Select a.Some_date, A.xx_ID, p.H_ID, c.*
from Table_Main p
inner join Trans a on p.TR_ID = a.TR_ID
left join Table_Main c on c.Parent_id = p.H_ID
where a.Some_date> sysdate-20
order by p.H_ID, c.H_ID
Table_Main
-H_ID
-Parent_ID //Links child to parent
-TR_ID //Links to Trans Table
Trans
-TR_ID //Link to Table_Main
-xx_ID //This is used to group on
-Some_Date //Used to group on
Sample Input:
Table_Main
H_ID Parent_ID TR_ID
1 NULL 1
2 1 NULL
3 NULL 2
4 NULL 3
5 4 NULL
6 4 NULL
7 NULL 4
8 7 NULL
9 NULL 5
10 9 NULL
11 9 NULL
12 9 NULL
13 9 NULL
14 9 NULL
15 9 NULL
16 9 NULL
Trans
TR_ID XX_ID Some_Date
1 45 12/1/2015
2 4 12/1/2015
3 6 12/20/2015
4 45 12/1/2015
5 23 12/22/2015
Desired Output:
Date xx_ID Count
12/1/2015 4 1
12/1/2015 45 4
12/20/2015 6 3
12/22/2015 23 8
Thanks in advance for any help you can provide.
Upvotes: 1
Views: 1748
Reputation: 23578
Thanks for adding the input and expected output data - that makes it a lot easier for us to make sure we have the answer you're expecting!

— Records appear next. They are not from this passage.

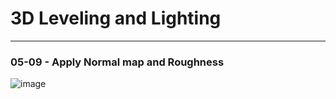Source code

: # 3D Leveling and Lighting
---
### 05-09 - Apply Normal map and Roughness
![image](https://github.com/kcasl/3D-PC-three.js/assets/93076513/2b35f16d-c8f0-45a3-a0a7-e42c844b2b7b)
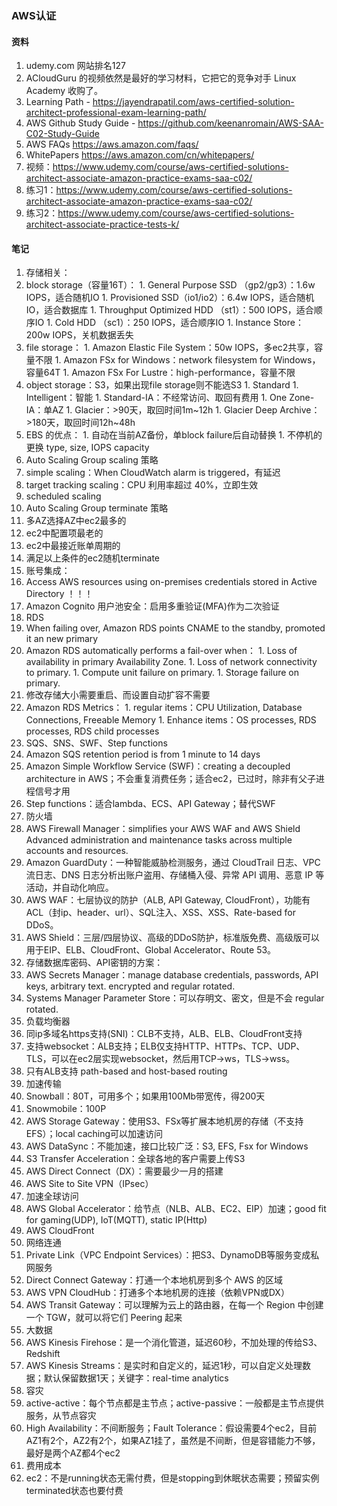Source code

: ### AWS认证

#### 资料
1. udemy.com 网站排名127
1. ACloudGuru 的视频依然是最好的学习材料，它把它的竞争对手 Linux Academy 收购了。
1. Learning Path - https://jayendrapatil.com/aws-certified-solution-architect-professional-exam-learning-path/
1. AWS Github Study Guide - https://github.com/keenanromain/AWS-SAA-C02-Study-Guide
1. AWS FAQs https://aws.amazon.com/faqs/
1. WhitePapers https://aws.amazon.com/cn/whitepapers/
1. 视频：https://www.udemy.com/course/aws-certified-solutions-architect-associate-amazon-practice-exams-saa-c02/
1. 练习1：https://www.udemy.com/course/aws-certified-solutions-architect-associate-amazon-practice-exams-saa-c02/
1. 练习2：https://www.udemy.com/course/aws-certified-solutions-architect-associate-practice-tests-k/

#### 笔记
1. 存储相关：
  1. block storage（容量16T）：
    1. General Purpose SSD （gp2/gp3）：1.6w IOPS，适合随机IO
    1. Provisioned SSD（io1/io2）：6.4w IOPS，适合随机IO，适合数据库
    1. Throughput Optimized HDD （st1）：500 IOPS，适合顺序IO
    1. Cold HDD （sc1）：250 IOPS，适合顺序IO
    1. Instance Store：200w IOPS，关机数据丢失
  1. file storage：
    1. Amazon Elastic File System：50w IOPS，多ec2共享，容量不限
    1. Amazon FSx for Windows：network filesystem for Windows，容量64T
    1. Amazon FSx For Lustre：high-performance，容量不限
  1. object storage：S3，如果出现file storage则不能选S3
    1. Standard
    1. Intelligent：智能
    1. Standard-IA：不经常访问、取回有费用
    1. One Zone-IA：单AZ
    1. Glacier：>90天，取回时间1m~12h
    1. Glacier Deep Archive：>180天，取回时间12h~48h
  1. EBS 的优点：
    1. 自动在当前AZ备份，单block failure后自动替换
    1. 不停机的更换 type, size, IOPS capacity
1. Auto Scaling Group scaling 策略
  1. simple scaling：When CloudWatch alarm is triggered，有延迟
  1. target tracking scaling：CPU 利用率超过 40%，立即生效
  1. scheduled scaling
1. Auto Scaling Group terminate 策略
  1. 多AZ选择AZ中ec2最多的
  1. ec2中配置项最老的
  1. ec2中最接近账单周期的
  1. 满足以上条件的ec2随机terminate
1. 账号集成：
  1. Access AWS resources using on-premises credentials stored in Active Directory ！！！    
  1. Amazon Cognito 用户池安全：启用多重验证(MFA)作为二次验证
1. RDS
  1. When failing over, Amazon RDS points CNAME to the standby, promoted it an new primary
  1. Amazon RDS automatically performs a fail-over when：
    1. Loss of availability in primary Availability Zone.
    1. Loss of network connectivity to primary.
    1. Compute unit failure on primary.
    1. Storage failure on primary.
  1. 修改存储大小需要重启、而设置自动扩容不需要  
  1. Amazon RDS Metrics：
    1. regular items：CPU Utilization, Database Connections, Freeable Memory
    1. Enhance items：OS processes, RDS processes, RDS child processes
1. SQS、SNS、SWF、Step functions
  1. Amazon SQS retention period is from 1 minute to 14 days
  1. Amazon Simple Workflow Service (SWF)：creating a decoupled architecture in AWS；不会重复消费任务；适合ec2，已过时，除非有父子进程信号才用
  1. Step functions：适合lambda、ECS、API Gateway；替代SWF
1. 防火墙
  1. AWS Firewall Manager：simplifies your AWS WAF and AWS Shield Advanced administration and maintenance tasks across multiple accounts and resources.
  1. Amazon GuardDuty：一种智能威胁检测服务，通过 CloudTrail 日志、VPC 流日志、DNS 日志分析出账户盗用、存储桶入侵、异常 API 调用、恶意 IP 等活动，并自动化响应。
  1. AWS WAF：七层协议的防护（ALB, API Gateway, CloudFront），功能有ACL（封ip、header、url）、SQL注入、XSS、XSS、Rate-based for DDoS。
  1. AWS Shield：三层/四层协议、高级的DDoS防护，标准版免费、高级版可以用于EIP、ELB、CloudFront、Global Accelerator、Route 53。
1. 存储数据库密码、API密钥的方案：
  1. AWS Secrets Manager：manage database credentials, passwords, API keys, arbitrary text. encrypted and regular rotated.
  1. Systems Manager Parameter Store：可以存明文、密文，但是不会 regular rotated.
1. 负载均衡器
  1. 同ip多域名https支持(SNI)：CLB不支持，ALB、ELB、CloudFront支持
  1. 支持websocket：ALB支持；ELB仅支持HTTP、HTTPs、TCP、UDP、TLS，可以在ec2层实现websocket，然后用TCP->ws，TLS->wss。
  1. 只有ALB支持 path-based and host-based routing
1. 加速传输
  1. Snowball：80T，可用多个；如果用100Mb带宽传，得200天  
  1. Snowmobile：100P
  1. AWS Storage Gateway：使用S3、FSx等扩展本地机房的存储（不支持EFS）；local caching可以加速访问
  1. AWS DataSync：不能加速，接口比较广泛：S3, EFS, Fsx for Windows
  1. S3 Transfer Acceleration：全球各地的客户需要上传S3
  1. AWS Direct Connect（DX）：需要最少一月的搭建
  1. AWS Site to Site VPN（IPsec）
1. 加速全球访问
  1. AWS Global Accelerator：给节点（NLB、ALB、EC2、EIP）加速；good fit for gaming(UDP), IoT(MQTT), static IP(Http)
  1. AWS CloudFront
1. 网络连通
  1. Private Link（VPC Endpoint Services）：把S3、DynamoDB等服务变成私网服务
  1. Direct Connect Gateway：打通一个本地机房到多个 AWS 的区域
  1. AWS VPN CloudHub：打通多个本地机房的连接（依赖VPN或DX）
  1. AWS Transit Gateway：可以理解为云上的路由器，在每一个 Region 中创建一个 TGW，就可以将它们 Peering 起来
1. 大数据
  1. AWS Kinesis Firehose：是一个消化管道，延迟60秒，不加处理的传给S3、Redshift
  1. AWS Kinesis Streams：是实时和自定义的，延迟1秒，可以自定义处理数据；默认保留数据1天；关键字：real-time analytics
1. 容灾
  1. active-active：每个节点都是主节点；active-passive：一般都是主节点提供服务，从节点容灾
  1. High Availability：不间断服务；Fault Tolerance：假设需要4个ec2，目前AZ1有2个，AZ2有2个，如果AZ1挂了，虽然是不间断，但是容错能力不够，最好是两个AZ都4个ec2
1. 费用成本
  1. ec2：不是running状态无需付费，但是stopping到休眠状态需要；预留实例terminated状态也要付费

Here's one way of doing it:
with table_main as (select 1 H_ID, null Parent_ID, 1 TR_ID from dual union all
select 2 H_ID, 1 Parent_ID, NULL TR_ID from dual union all
select 3 H_ID, NULL Parent_ID, 2 TR_ID from dual union all
select 4 H_ID, NULL Parent_ID, 3 TR_ID from dual union all
select 5 H_ID, 4 Parent_ID, NULL TR_ID from dual union all
select 6 H_ID, 4 Parent_ID, NULL TR_ID from dual union all
select 7 H_ID, NULL Parent_ID, 4 TR_ID from dual union all
select 8 H_ID, 7 Parent_ID, NULL TR_ID from dual union all
select 9 H_ID, NULL Parent_ID, 5 TR_ID from dual union all
select 10 H_ID, 9 Parent_ID, NULL TR_ID from dual union all
select 11 H_ID, 9 Parent_ID, NULL TR_ID from dual union all
select 12 H_ID, 9 Parent_ID, NULL TR_ID from dual union all
select 13 H_ID, 9 Parent_ID, NULL TR_ID from dual union all
select 14 H_ID, 9 Parent_ID, NULL TR_ID from dual union all
select 15 H_ID, 9 Parent_ID, NULL TR_ID from dual union all
select 16 H_ID, 9 Parent_ID, NULL TR_ID from dual),
trans as (select 1 TR_ID, 45 XX_ID, to_date('12/01/2015', 'mm/dd/yyyy') Some_Date from dual union all
select 2 TR_ID, 4 XX_ID, to_date('12/01/2015', 'mm/dd/yyyy') Some_Date from dual union all
select 3 TR_ID, 6 XX_ID, to_date('12/20/2015', 'mm/dd/yyyy') Some_Date from dual union all
select 4 TR_ID, 45 XX_ID, to_date('12/01/2015', 'mm/dd/yyyy') Some_Date from dual union all
select 5 TR_ID, 23 XX_ID, to_date('12/22/2015', 'mm/dd/yyyy') Some_Date from dual)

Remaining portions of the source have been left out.